Quello di ieri è stato un 25 aprile sentito come non se ne vedevano da tempo e lo è stato fin dalla cerimonia ufficiale, che si tiene ogni anno davanti al Monumento ai Caduti di viale Regina Margherita. Qui, dopo la deposizione della corona d’alloro da parte del Prefetto Cosima Di Stani, l’Associazione Nazionale Partigiani d’Italia della provincia ha infatti intonato “Bella ciao”, celeberrima canzone di lotta della Resistenza italiana nota anche in molti Paesi d’Europa come simbolo della ribellione contro il nazifascismo. Un coro di voci fuori dal repertorio del corpo bandistico musicale “Giuseppe Verdi”, che ha animato l’intera cerimonia, voluto dall’Anpi per ribadire il carattere popolare della lotta contro il fascismo.
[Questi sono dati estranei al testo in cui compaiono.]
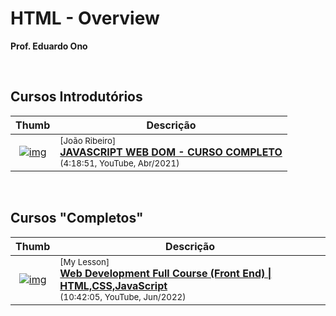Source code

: 
# HTML - Overview

__Prof. Eduardo Ono__

&nbsp;

## Cursos Introdutórios

| Thumb | Descrição |
| :-: | --- |
| [![img](https://img.youtube.com/vi/wt_iud_CDtU/default.jpg)](https://www.youtube.com/watch?v=wt_iud_CDtU) | <sup>[João Ribeiro]</sup><br>[__JAVASCRIPT WEB DOM - CURSO COMPLETO__](https://www.youtube.com/watch?v=wt_iud_CDtU)<br><sub>(4:18:51, YouTube, Abr/2021)</sub>

&nbsp;

## Cursos "Completos"

| Thumb | Descrição |
| :-: | --- |
| [![img](https://img.youtube.com/vi/9GMYPOdd7to/default.jpg)](https://www.youtube.com/watch?v=9GMYPOdd7to) | <sup>[My Lesson]</sup><br>[__Web Development Full Course (Front End) \| HTML,CSS,JavaScript__](https://www.youtube.com/watch?v=9GMYPOdd7to)<br><sub>(10:42:05, YouTube, Jun/2022)</sub>

&nbsp;
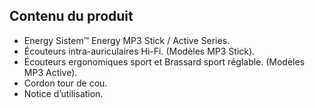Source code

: ## Contenu du produit

* Energy Sistem™ Energy MP3 Stick / Active Series.
* Écouteurs intra-auriculaires Hi-Fi. (Modèles MP3 Stick).
* Écouteurs ergonomiques sport et Brassard sport réglable. (Modèles MP3 Active).
* Cordon tour de cou.
* Notice d’utilisation.

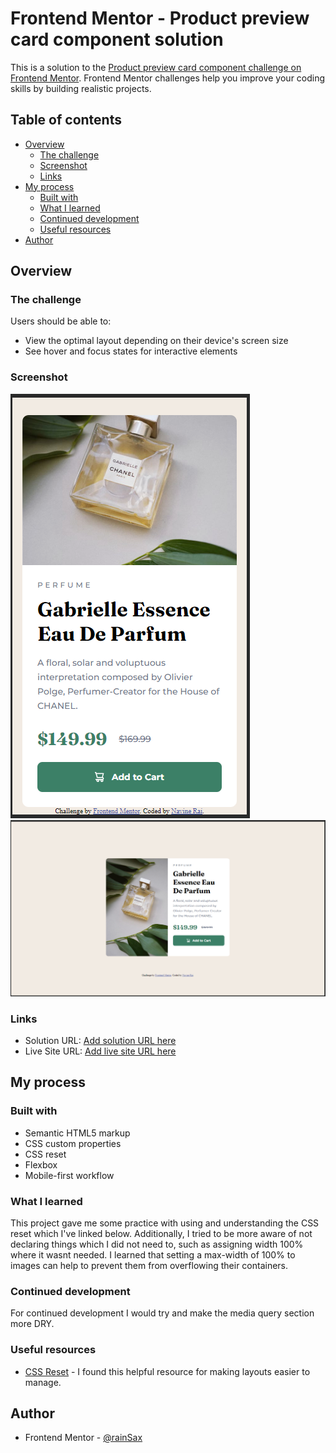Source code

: # Frontend Mentor - Product preview card component solution

This is a solution to the [Product preview card component challenge on Frontend Mentor](https://www.frontendmentor.io/challenges/product-preview-card-component-GO7UmttRfa). Frontend Mentor challenges help you improve your coding skills by building realistic projects. 

## Table of contents

- [Overview](#overview)
  - [The challenge](#the-challenge)
  - [Screenshot](#screenshot)
  - [Links](#links)
- [My process](#my-process)
  - [Built with](#built-with)
  - [What I learned](#what-i-learned)
  - [Continued development](#continued-development)
  - [Useful resources](#useful-resources)
- [Author](#author)

## Overview

### The challenge

Users should be able to:

- View the optimal layout depending on their device's screen size
- See hover and focus states for interactive elements

### Screenshot

![mobile view](./screenshots/mobile-view.png)
![desktop view](./screenshots/desktop-view.png)

### Links

- Solution URL: [Add solution URL here](https://your-solution-url.com)
- Live Site URL: [Add live site URL here](https://your-live-site-url.com)

## My process

### Built with

- Semantic HTML5 markup
- CSS custom properties
- CSS reset
- Flexbox
- Mobile-first workflow

### What I learned

This project gave me some practice with using and understanding the CSS reset which I've linked below. Additionally, I tried to be more aware of not declaring things which I did not need to, such as assigning width 100% where it wasnt needed. I learned that setting a max-width of 100% to images can help to prevent them from overflowing their containers.

### Continued development

For continued development I would try and make the media query section more DRY.

### Useful resources

- [CSS Reset](https://www.joshwcomeau.com/css/custom-css-reset/) - I found this helpful resource for making layouts easier to manage.

## Author

- Frontend Mentor - [@rainSax](https://www.frontendmentor.io/profile/rainSax)
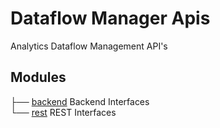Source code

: # Dataflow Manager Apis
Analytics Dataflow Management API's

## Modules

├── [backend](./backend/README.md)				Backend Interfaces  
└── [rest](rest/README.md)		REST Interfaces   
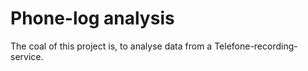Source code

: # Phone-log analysis

The coal of this project is, to analyse data from a Telefone-recording-service.
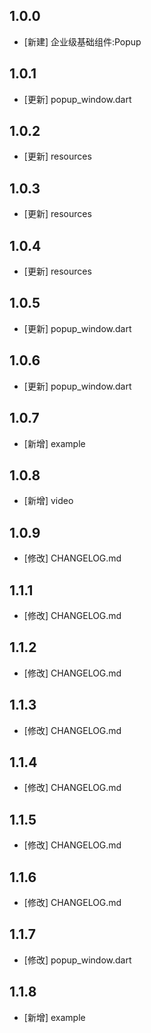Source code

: <!--
 * @Author: lipeng 1162423147@qq.com
 * @Date: 2023-09-22 10:55:53
 * @LastEditors: lipeng 1162423147@qq.com
 * @LastEditTime: 2023-10-12 22:34:30
 * @FilePath: /phoenix_popup/CHANGELOG.md
 * @Description: 这是默认设置,请设置`customMade`, 打开koroFileHeader查看配置 进行设置: https://github.com/OBKoro1/koro1FileHeader/wiki/%E9%85%8D%E7%BD%AE
-->
## 1.0.0

* [新建] 企业级基础组件:Popup

## 1.0.1

* [更新] popup_window.dart

## 1.0.2

* [更新] resources

## 1.0.3

* [更新] resources

## 1.0.4

* [更新] resources


## 1.0.5

* [更新] popup_window.dart

## 1.0.6

* [更新] popup_window.dart

## 1.0.7

* [新增] example

## 1.0.8

* [新增] video

## 1.0.9

* [修改] CHANGELOG.md

## 1.1.1

* [修改] CHANGELOG.md

## 1.1.2

* [修改] CHANGELOG.md

## 1.1.3

* [修改] CHANGELOG.md

## 1.1.4

* [修改] CHANGELOG.md

## 1.1.5

* [修改] CHANGELOG.md

## 1.1.6

* [修改] CHANGELOG.md


## 1.1.7

* [修改] popup_window.dart


## 1.1.8

* [新增] example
Il 25 aprile di quest’anno è stato così sentito proprio per le polemiche nate a ridosso dell’anniversario della Liberazione, che ha visto, tra l’altro, a Caltanissetta, la presenza del ministro dell’Interno Matteo Salvini, in città per la chiusura della campagna elettorale del candidato sindaco della Lega Oscar Aiello.

Un momento della cerimonia ufficiale

A sera, in concomitanza del comizio di Salvini in corso Umberto, un nutrito gruppo di persone provenienti dalla società civile, dalle associazioni studentesche e dalla sinistra di ogni area, da quella più radicale a quella più moderata, ha infatti inscenato una protesta contro il tentativo di far passare l’idea che la lotta partigiana per la Liberazione dell’Italia sia equiparabile ad un derby e che, nel giorno della Liberazione, ci si ricordi di lotta alla mafia in maniera strumentale per non prendere una posizione chiara ed inequivocabile contro il fascismo.

Contestato al grido di “vergogna” e “Bella ciao”, Salvini, ha dovuto per forza interagire con i contestatori, vista l’entità della protesta.